[[ ENTRIES SUPPLIED, beginning ]]

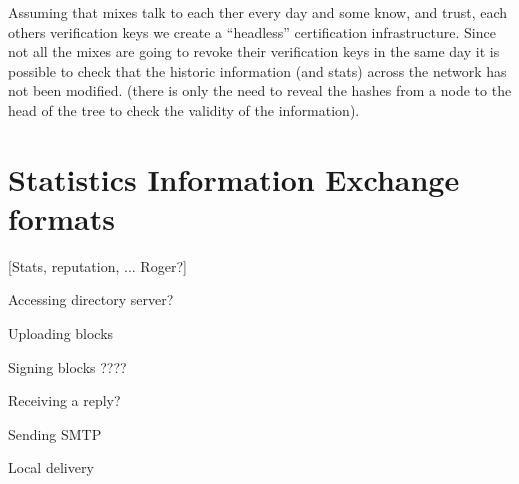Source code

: Assuming that mixes talk to each ther every day and some know, and
trust, each others verification keys we create a ``headless''
certification infrastructure. Since not all the mixes are going to
revoke their verification keys in the same day it is possible to 
check that the historic information (and stats) across the network has
not been modified. (there is only the need to reveal the hashes from a
node to the head of the tree to check the validity of the information).

\section{Statistics Information Exchange formats}

[Stats, reputation, ... Roger?]

Accessing directory server?

Uploading blocks

Signing blocks ????

Receiving a reply?

Sending SMTP

Local delivery

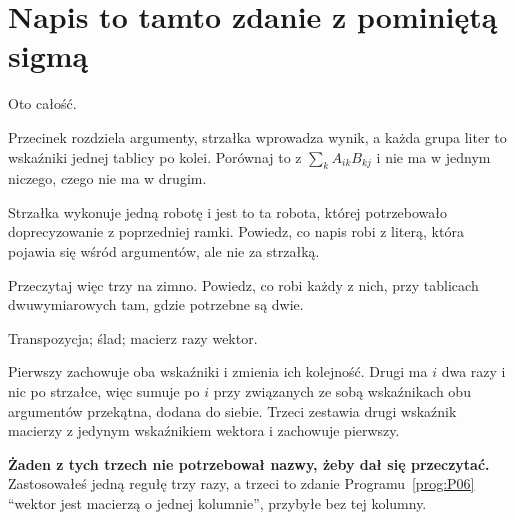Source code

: \section{Napis \texorpdfstring{}{einsum} to tamto zdanie z pominiętą sigmą}
\label{sec:P07-einsum}

\begin{fr}
Oto całość.

\begin{center}
\end{center}

Przecinek rozdziela argumenty, strzałka wprowadza wynik, a każda grupa liter to
wskaźniki jednej tablicy po kolei. Porównaj to z $\sum_k A_{ik} B_{kj}$ i nie
ma w jednym niczego, czego nie ma w drugim.

Strzałka wykonuje jedną robotę i jest to ta robota, której potrzebowało
doprecyzowanie z poprzedniej ramki. Powiedz, co napis robi z literą, która
pojawia się wśród argumentów, ale nie za strzałką.
\dotline
\nextframe
\end{fr}

\begin{fr}
Przeczytaj więc trzy na zimno. Powiedz, co robi każdy z nich, przy tablicach
dwuwymiarowych tam, gdzie potrzebne są dwie.

\begin{center}
 \qquad {} \qquad {}
\end{center}
\dotline
\nextframe
\end{fr}

\begin{fr}
\begin{ansblock}
Transpozycja; ślad; macierz razy wektor.
\end{ansblock}

Pierwszy zachowuje oba wskaźniki i zmienia ich kolejność. Drugi ma $i$ dwa razy
i nic po strzałce, więc sumuje po $i$ przy związanych ze sobą wskaźnikach obu
argumentów \dash{} przekątna, dodana do siebie. Trzeci zestawia drugi wskaźnik
macierzy z jedynym wskaźnikiem wektora i zachowuje pierwszy.

\textbf{Żaden z tych trzech nie potrzebował nazwy, żeby dał się przeczytać.}
Zastosowałeś jedną regułę trzy razy, a trzeci to zdanie
Programu~\ref{prog:P06} \enquote{wektor jest macierzą o jednej kolumnie},
przybyłe bez tej kolumny.
\end{fr}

[[ ENTRIES SUPPLIED, end ]]

### PROBLEM TO WORK ON
Only the lines above starting at the one containing "Transpozycja; ślad; macierz razy wektor." and ending at the one containing "zestawia drugi wskaźnik", both included, are to be returned, exactly as they read.

### REPLY
Transpozycja; ślad; macierz razy wektor.
\end{ansblock}

Pierwszy zachowuje oba wskaźniki i zmienia ich kolejność. Drugi ma $i$ dwa razy
i nic po strzałce, więc sumuje po $i$ przy związanych ze sobą wskaźnikach obu
argumentów \dash{} przekątna, dodana do siebie. Trzeci zestawia drugi wskaźnik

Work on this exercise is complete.